(Saved entries)
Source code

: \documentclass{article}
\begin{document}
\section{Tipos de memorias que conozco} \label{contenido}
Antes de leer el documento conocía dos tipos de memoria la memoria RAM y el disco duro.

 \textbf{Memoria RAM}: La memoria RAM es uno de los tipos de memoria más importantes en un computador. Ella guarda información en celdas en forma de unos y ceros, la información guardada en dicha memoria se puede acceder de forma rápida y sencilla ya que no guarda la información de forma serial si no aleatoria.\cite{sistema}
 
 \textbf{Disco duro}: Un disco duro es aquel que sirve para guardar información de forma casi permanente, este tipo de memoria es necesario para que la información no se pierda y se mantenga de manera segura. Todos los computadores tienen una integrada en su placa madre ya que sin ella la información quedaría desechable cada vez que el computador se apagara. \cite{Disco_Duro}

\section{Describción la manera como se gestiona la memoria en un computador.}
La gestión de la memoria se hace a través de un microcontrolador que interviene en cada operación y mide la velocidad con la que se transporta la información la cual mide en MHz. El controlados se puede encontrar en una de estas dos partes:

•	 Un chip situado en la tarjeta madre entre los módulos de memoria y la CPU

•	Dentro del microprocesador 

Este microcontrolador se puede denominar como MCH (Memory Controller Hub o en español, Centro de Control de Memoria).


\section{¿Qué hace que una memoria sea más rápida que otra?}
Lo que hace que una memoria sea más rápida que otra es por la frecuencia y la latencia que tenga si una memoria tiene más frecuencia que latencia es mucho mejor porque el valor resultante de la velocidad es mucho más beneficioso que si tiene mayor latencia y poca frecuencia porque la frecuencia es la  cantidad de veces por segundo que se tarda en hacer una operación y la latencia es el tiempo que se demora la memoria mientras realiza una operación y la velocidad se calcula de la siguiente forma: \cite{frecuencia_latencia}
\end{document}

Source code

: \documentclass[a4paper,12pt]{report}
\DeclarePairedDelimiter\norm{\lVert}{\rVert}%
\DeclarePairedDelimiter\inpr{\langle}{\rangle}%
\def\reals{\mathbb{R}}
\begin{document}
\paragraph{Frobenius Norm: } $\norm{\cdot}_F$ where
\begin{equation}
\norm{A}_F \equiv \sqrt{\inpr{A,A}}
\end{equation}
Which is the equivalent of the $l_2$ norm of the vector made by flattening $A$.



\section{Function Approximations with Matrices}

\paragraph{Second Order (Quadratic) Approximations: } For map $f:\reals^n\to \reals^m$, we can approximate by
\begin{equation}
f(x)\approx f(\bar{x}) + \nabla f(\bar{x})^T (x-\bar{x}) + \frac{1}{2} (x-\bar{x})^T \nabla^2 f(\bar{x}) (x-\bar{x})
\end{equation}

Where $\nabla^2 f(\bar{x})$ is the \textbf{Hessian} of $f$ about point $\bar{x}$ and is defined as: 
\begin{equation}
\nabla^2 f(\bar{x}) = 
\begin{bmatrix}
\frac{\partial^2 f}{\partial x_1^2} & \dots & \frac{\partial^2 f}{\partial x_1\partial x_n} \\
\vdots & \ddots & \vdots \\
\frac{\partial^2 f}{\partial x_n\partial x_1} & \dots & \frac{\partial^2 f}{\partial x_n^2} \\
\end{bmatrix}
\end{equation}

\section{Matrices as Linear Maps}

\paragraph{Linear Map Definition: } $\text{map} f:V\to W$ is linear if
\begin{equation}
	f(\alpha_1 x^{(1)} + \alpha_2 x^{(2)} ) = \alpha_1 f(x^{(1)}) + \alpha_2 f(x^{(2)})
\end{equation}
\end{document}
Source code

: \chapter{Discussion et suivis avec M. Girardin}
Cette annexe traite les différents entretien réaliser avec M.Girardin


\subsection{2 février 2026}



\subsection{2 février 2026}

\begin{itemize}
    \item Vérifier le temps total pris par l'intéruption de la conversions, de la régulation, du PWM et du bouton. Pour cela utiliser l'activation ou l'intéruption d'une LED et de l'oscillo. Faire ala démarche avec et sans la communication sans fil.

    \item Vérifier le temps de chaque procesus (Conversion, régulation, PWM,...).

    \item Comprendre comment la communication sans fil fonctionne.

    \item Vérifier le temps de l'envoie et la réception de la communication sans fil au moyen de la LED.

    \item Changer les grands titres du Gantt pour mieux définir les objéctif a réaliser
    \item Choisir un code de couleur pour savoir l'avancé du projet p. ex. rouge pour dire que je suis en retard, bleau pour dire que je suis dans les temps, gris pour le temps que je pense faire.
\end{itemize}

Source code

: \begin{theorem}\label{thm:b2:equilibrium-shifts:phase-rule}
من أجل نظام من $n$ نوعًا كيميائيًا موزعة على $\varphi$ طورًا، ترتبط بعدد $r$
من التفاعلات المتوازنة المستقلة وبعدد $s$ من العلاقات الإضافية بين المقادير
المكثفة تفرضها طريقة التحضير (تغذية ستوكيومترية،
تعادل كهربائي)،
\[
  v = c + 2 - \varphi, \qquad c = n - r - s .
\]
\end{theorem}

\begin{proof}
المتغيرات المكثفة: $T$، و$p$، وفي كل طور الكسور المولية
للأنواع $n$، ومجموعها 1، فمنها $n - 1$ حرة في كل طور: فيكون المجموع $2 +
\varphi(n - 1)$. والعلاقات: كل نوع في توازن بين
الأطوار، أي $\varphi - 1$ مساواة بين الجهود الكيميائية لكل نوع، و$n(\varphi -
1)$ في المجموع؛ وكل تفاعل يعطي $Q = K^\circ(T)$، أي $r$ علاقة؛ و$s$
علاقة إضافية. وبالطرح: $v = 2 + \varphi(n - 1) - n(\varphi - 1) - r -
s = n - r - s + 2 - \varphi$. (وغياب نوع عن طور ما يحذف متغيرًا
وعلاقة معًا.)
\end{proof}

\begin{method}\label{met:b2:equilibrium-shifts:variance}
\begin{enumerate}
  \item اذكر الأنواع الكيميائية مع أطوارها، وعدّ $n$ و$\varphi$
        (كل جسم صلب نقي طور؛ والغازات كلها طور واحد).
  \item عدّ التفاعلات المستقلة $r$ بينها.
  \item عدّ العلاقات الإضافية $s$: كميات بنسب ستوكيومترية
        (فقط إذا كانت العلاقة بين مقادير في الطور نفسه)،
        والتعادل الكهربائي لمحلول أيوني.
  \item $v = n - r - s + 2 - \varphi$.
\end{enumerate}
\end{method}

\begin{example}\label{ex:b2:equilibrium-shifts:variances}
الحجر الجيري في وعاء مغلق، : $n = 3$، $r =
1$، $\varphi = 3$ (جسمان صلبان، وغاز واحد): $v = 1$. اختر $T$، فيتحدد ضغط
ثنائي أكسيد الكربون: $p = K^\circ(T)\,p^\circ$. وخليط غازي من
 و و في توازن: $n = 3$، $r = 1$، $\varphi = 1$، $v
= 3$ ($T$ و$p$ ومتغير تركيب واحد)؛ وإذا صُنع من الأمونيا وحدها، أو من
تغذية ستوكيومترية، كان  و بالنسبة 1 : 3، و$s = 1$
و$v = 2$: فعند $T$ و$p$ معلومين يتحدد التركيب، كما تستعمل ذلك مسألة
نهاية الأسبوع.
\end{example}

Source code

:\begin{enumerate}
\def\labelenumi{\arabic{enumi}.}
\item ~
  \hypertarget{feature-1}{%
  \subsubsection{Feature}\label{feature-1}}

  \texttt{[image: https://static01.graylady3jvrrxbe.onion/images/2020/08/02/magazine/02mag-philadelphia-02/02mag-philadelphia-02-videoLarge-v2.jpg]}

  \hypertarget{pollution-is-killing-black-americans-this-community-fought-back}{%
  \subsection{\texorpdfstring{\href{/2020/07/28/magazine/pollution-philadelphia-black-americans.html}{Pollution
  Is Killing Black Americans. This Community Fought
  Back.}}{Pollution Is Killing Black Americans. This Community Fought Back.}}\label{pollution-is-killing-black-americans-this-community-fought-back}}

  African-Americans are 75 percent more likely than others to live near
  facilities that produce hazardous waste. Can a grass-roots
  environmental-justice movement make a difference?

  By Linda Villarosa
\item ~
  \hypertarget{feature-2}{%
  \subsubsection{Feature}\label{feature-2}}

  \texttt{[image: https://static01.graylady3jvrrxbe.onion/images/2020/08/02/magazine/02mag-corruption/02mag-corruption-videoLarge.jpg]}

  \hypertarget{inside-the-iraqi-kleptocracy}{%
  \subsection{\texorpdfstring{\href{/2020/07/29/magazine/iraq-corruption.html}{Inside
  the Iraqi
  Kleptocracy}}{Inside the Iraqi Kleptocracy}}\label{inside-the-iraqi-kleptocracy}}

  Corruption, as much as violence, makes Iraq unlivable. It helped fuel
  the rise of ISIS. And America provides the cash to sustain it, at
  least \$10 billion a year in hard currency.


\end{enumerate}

◆ **EXERCISE BRIEF**: Filter the entries down to the lines containing "nabla". Copy each of those lines.

◆ **RESPONSE BOX**:
f(x)\approx f(\bar{x}) + \nabla f(\bar{x})^T (x-\bar{x}) + \frac{1}{2} (x-\bar{x})^T \nabla^2 f(\bar{x}) (x-\bar{x})
Where $\nabla^2 f(\bar{x})$ is the \textbf{Hessian} of $f$ about point $\bar{x}$ and is defined as: 
\nabla^2 f(\bar{x}) = 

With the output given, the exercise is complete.